Ministers statements: Swinburne University


Ministers statements: Swinburne University

Gayle TIERNEY (Western Victoria – Minister for Skills and TAFE, Minister for Regional Development) (12:20): I rise to update the chamber on our government’s investment in cutting-edge research at our world-leading universities. Last week I visited Swinburne’s $6 million LivingAT Facility, Australia’s first fully accessible co-designed research space. Swinburne is developing exciting new technology, including high-tech prototype wheelchairs, to improve mobility and quality of life. Swinburne’s partnership with Yooralla, a disability support provider, is ensuring co-design with people with lived experience of disability. On this visit I met PhD candidate Mark Hanson, who is developing a game-changing training program to help airline staff better meet the needs of travellers with disabilities. As a wheelchair user himself, Mark is applying his experience to ensure that other Victorians can enjoy far more accessible transport options.

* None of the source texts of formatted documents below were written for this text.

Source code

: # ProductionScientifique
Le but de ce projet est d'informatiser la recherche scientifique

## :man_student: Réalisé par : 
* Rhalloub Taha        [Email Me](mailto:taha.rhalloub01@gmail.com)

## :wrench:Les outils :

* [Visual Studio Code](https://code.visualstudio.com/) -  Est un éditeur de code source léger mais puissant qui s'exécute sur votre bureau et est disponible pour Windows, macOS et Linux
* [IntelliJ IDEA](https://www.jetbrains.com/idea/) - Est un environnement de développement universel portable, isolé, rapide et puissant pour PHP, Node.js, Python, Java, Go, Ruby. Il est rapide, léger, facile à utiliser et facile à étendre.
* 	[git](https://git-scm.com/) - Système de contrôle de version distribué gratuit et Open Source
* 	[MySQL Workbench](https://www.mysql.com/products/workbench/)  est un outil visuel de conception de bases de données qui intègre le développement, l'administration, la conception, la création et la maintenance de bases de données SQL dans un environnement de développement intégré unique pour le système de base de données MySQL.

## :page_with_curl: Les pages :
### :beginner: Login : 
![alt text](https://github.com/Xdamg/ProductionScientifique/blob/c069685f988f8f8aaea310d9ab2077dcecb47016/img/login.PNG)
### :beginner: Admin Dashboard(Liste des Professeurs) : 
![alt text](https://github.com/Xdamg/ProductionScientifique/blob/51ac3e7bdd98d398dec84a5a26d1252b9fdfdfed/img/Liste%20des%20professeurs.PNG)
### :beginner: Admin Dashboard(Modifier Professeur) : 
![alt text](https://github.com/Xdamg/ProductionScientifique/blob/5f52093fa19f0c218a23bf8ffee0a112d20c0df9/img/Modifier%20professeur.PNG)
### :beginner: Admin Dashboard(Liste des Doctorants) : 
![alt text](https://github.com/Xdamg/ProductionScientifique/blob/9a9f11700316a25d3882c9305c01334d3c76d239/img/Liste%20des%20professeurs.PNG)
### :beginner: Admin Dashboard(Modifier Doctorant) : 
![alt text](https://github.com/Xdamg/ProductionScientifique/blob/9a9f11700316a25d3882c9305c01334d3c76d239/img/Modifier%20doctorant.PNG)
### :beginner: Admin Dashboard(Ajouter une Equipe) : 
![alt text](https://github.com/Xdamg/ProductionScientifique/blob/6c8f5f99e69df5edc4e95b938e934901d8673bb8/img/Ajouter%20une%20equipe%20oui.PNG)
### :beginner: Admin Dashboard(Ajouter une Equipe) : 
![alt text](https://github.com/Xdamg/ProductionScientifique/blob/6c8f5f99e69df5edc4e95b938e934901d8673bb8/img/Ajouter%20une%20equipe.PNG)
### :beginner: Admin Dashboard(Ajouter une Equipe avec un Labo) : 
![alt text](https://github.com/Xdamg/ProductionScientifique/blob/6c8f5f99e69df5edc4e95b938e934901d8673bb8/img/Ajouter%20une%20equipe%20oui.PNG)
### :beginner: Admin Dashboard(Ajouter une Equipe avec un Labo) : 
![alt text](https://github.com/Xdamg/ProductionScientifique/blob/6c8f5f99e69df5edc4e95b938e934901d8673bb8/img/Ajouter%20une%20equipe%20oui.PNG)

Swinburne’s LivingAT Facility also features the Ngarrgu Tindebeek supercomputer, whose name means ‘knowledge of the void’ in the local Woiwurrung language. This incredible $5.2 million machine is financially supported by this state government, and it is enabling groundbreaking research into space, the mysteries of the human brain and complex ecosystems on earth. While I was there, I met Joe, who has been working on computers and supercomputer technology at Swinburne for 34 years. What an achievement, Joe. I am proud to say that our $350 million Victorian Higher Education State Investment Fund has supported Swinburne’s research lab.

This is another excellent example of the Allan Labor government partnering with our higher education system to improve lives for the better, to train our local workforce for jobs of the future and to make our economy more accessible to all Victorians.